Of course, if Hamilton takes the win and the fastest lap point, the championship is level going into Abu Dhabi. And even if he doesn’t take the fastest lap point but wins, a one-point deficit in the final race is very easy to overcome.
So, as things stand, Mercedes have a slight advantage in terms of the tracks. But Red Bull can realistically afford to drop a few points and still end up with the world title.
In a nutshell, Mercedes still have more to do in terms of clawing back a deficit and building a lead. The latter won’t be possible at Jeddah unless Verstappen finishes low in or outside of the points.
However, they do still have to focus on not putting a foot wrong – as was the case at both Brazil and Qatar. Any slip-up all but guarantees a Red Bull win in the title race.
For Red Bull, however, they are closer to the title. That means, realistically, they don’t need to win both races – simply maintain a points advantage and they’re good.
Yet what makes the task even harder is that, towards the end of the season, pre-race predictions have often been proved to be wide off the mark.
Of the last six races – Russia, Turkey, United States, Mexico, Brazil and Qatar – only three have really gone as expected. Mercedes were always favourites in Russia and Turkey, as was proven with wins from Hamilton and Valtteri Bottas.
And Mexico was always going to be a Red Bull stronghold, given the high altitude is where Mercedes struggles and Honda’s power units work better.
Beyond that, however, expectations have by and large not been met.

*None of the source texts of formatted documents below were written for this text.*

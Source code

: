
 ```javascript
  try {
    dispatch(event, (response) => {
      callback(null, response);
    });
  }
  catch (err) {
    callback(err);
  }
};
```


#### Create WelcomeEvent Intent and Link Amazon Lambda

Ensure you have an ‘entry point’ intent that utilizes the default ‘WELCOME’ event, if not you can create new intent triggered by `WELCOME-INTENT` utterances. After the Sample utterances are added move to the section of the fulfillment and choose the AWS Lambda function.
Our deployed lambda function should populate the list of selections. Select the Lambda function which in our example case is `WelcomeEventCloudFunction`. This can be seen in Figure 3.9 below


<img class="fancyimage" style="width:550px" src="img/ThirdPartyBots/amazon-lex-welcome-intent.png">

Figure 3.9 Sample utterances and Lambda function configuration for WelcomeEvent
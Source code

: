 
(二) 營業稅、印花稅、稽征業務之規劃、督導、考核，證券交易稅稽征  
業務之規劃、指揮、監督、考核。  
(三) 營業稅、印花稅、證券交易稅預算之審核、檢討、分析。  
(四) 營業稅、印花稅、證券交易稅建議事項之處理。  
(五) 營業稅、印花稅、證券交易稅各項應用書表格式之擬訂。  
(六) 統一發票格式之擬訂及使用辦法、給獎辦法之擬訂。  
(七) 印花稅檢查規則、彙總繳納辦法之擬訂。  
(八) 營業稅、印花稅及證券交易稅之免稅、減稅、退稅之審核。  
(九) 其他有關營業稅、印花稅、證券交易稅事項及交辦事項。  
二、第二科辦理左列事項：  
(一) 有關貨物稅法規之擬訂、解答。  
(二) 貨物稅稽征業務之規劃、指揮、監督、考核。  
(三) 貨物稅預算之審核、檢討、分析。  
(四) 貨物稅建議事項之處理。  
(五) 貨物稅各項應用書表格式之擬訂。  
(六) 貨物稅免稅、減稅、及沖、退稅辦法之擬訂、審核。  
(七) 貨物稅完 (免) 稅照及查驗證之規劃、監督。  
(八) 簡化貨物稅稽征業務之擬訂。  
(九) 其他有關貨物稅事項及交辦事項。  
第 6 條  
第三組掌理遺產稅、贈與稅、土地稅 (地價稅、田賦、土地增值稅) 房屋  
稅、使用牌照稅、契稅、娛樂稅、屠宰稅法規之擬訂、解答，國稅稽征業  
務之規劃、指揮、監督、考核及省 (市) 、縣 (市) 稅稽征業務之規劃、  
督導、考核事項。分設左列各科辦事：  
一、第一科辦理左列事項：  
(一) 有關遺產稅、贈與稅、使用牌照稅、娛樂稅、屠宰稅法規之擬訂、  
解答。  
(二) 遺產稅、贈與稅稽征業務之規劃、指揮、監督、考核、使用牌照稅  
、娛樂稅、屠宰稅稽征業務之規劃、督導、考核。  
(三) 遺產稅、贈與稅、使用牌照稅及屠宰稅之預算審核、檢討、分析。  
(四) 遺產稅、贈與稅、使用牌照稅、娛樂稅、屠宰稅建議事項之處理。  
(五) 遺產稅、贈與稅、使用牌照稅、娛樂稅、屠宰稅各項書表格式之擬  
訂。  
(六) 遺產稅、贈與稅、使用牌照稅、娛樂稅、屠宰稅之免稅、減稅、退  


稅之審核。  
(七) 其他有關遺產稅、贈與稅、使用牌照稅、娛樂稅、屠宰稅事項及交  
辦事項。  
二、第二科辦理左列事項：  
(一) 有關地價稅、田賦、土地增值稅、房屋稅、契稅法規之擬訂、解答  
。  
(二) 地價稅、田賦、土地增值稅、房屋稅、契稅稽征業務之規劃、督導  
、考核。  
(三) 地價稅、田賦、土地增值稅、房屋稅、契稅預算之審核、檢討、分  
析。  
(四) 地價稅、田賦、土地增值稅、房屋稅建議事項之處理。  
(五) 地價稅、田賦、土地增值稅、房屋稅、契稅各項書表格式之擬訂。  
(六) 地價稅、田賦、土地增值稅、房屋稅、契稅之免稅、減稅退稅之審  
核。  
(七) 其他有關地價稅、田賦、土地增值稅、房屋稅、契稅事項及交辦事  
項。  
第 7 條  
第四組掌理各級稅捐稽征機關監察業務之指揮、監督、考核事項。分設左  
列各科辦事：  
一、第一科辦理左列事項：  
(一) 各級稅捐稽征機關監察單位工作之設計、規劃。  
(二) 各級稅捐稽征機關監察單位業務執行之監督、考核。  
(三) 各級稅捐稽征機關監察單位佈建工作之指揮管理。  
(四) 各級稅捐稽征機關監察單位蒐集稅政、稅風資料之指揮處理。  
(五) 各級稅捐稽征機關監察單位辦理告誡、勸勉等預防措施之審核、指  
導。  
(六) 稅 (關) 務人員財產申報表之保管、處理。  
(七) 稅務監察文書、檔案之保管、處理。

The high-speed Circuit of the Americas in Austin, Texas was widely expected to favour Mercedes. However, it was Verstappen who won there and Perez who took third. Hamilton was only just able to cling on to second.

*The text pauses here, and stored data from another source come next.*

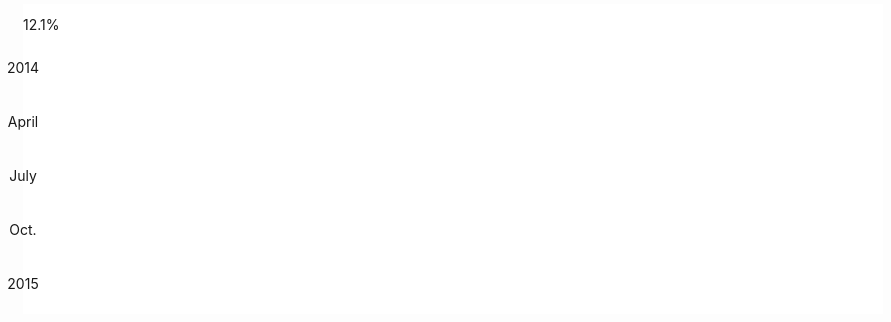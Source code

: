 </div>

<div class="label series last" style="width: 47.5px; height: 40px; display: block; top: 53.79%; margin-top: -20px; left: 91.75%;">

<div class="inner" style="position: relative; text-align: left; top: 10.5px;">

<span class="g-label-14 g-bold">12.1%</span>

</div>

</div>

<div class="label x-axis" style="width: 100px; height: 40px; display: block; top: 89.286%; left: 3.167%; margin-left: -50px;">

<div class="inner" style="position: relative; text-align: center; top: 0px;">

<span class="g-label-13">2014</span>

</div>

</div>

<div class="label x-axis" style="width: 100px; height: 40px; display: block; top: 89.286%; left: 11.225%; margin-left: -50px;">

<div class="inner" style="position: relative; text-align: center; top: 0px;">

<span class="g-label-13">April</span>

</div>

</div>

<div class="label x-axis" style="width: 100px; height: 40px; display: block; top: 89.286%; left: 19.377%; margin-left: -50px;">

<div class="inner" style="position: relative; text-align: center; top: 0px;">

<span class="g-label-13">July</span>

</div>

</div>

<div class="label x-axis" style="width: 100px; height: 40px; display: block; top: 89.286%; left: 27.619%; margin-left: -50px;">

<div class="inner" style="position: relative; text-align: center; top: 0px;">

<span class="g-label-13">Oct.</span>

</div>

</div>

<div class="label x-axis" style="width: 100px; height: 40px; display: block; top: 89.286%; left: 35.865%; margin-left: -50px;">

<div class="inner" style="position: relative; text-align: center; top: 0px;">

<span class="g-label-13">2015</span>
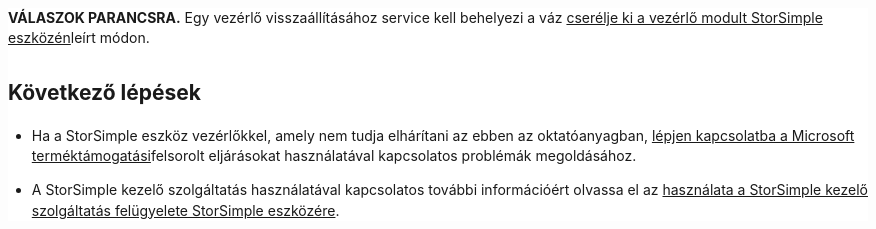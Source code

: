 **VÁLASZOK PARANCSRA.** Egy vezérlő visszaállításához service kell behelyezi a váz [cserélje ki a vezérlő modult StorSimple eszközén](storsimple-controller-replacement.md)leírt módon.

## <a name="next-steps"></a>Következő lépések

- Ha a StorSimple eszköz vezérlőkkel, amely nem tudja elhárítani az ebben az oktatóanyagban, [lépjen kapcsolatba a Microsoft terméktámogatási](storsimple-contact-microsoft-support.md)felsorolt eljárásokat használatával kapcsolatos problémák megoldásához.

- A StorSimple kezelő szolgáltatás használatával kapcsolatos további információért olvassa el az [használata a StorSimple kezelő szolgáltatás felügyelete StorSimple eszközére](storsimple-manager-service-administration.md).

Interlagos is also at a slight altitude, meaning Red Bull were expected to be the stronger team there too. But from the off Mercedes were quicker – and not even multiple penalties stopped Hamilton taking the win.
The Losail International Circuit at Qatar was different; both teams had enough reason to be confident. The long main straight played to Mercedes strengths, whereas the slow and medium corners suit Red Bull better.

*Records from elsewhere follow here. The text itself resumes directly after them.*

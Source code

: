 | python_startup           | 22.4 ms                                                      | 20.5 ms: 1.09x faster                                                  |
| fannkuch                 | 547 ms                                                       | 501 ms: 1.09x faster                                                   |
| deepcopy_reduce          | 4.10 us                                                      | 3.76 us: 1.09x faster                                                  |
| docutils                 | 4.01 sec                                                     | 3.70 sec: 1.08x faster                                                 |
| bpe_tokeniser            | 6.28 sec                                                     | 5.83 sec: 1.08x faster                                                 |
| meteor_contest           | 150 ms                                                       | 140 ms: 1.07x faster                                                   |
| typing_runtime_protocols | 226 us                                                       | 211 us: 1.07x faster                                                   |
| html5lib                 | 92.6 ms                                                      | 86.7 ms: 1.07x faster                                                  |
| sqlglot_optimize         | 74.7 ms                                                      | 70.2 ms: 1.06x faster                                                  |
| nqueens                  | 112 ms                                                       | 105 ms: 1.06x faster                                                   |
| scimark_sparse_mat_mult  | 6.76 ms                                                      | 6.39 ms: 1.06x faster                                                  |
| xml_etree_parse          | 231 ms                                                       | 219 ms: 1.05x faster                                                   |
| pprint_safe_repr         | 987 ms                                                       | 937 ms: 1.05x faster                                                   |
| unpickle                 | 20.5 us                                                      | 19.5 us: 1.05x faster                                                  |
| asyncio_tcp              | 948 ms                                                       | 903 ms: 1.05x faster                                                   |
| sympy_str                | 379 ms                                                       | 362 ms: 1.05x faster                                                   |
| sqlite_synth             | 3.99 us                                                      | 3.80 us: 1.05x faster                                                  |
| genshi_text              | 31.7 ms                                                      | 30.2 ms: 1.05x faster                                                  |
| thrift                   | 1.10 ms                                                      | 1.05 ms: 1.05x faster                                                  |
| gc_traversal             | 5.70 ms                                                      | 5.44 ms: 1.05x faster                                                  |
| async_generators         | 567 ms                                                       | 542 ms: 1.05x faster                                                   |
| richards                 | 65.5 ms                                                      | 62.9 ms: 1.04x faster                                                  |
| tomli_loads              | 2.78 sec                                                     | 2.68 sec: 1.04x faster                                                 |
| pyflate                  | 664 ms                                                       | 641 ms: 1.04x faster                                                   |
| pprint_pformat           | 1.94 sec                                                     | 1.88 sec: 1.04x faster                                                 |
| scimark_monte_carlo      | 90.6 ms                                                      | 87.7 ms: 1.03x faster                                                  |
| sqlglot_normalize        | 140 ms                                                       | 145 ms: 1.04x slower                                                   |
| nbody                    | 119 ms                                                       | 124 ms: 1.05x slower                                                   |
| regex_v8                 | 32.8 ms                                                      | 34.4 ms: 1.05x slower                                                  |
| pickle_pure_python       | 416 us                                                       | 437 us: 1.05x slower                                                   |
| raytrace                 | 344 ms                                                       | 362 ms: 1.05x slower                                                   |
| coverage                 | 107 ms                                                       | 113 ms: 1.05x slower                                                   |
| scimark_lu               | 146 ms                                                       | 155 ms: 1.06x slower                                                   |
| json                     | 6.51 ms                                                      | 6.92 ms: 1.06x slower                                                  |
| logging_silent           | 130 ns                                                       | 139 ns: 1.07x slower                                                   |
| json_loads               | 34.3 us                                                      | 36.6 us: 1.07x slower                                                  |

However, again Red Bull were far off the pace. It is telling that Verstappen never got closer than six seconds to Hamilton throughout the race.
Then there’s also the fact that Mercedes, realistically, could have sealed a 1-2 at Mexico. Bottas and Hamilton were first and second, respectively, in qualifying.
Had they held that position going into Turn 1, they might have been able to defend it through the race. The Autodromo Hermanos Rodriguez is not conducive to plenty of overtaking.
Once Verstappen jumped both Mercedes cars, it was always a case of damage control. But the Mercedes cars were quicker in qualifying, meaning it was a case of what could have been.
In short – this season won’t be over till it is, indeed, over. And F1 fans – no matter who they support – should indeed be thankful for that.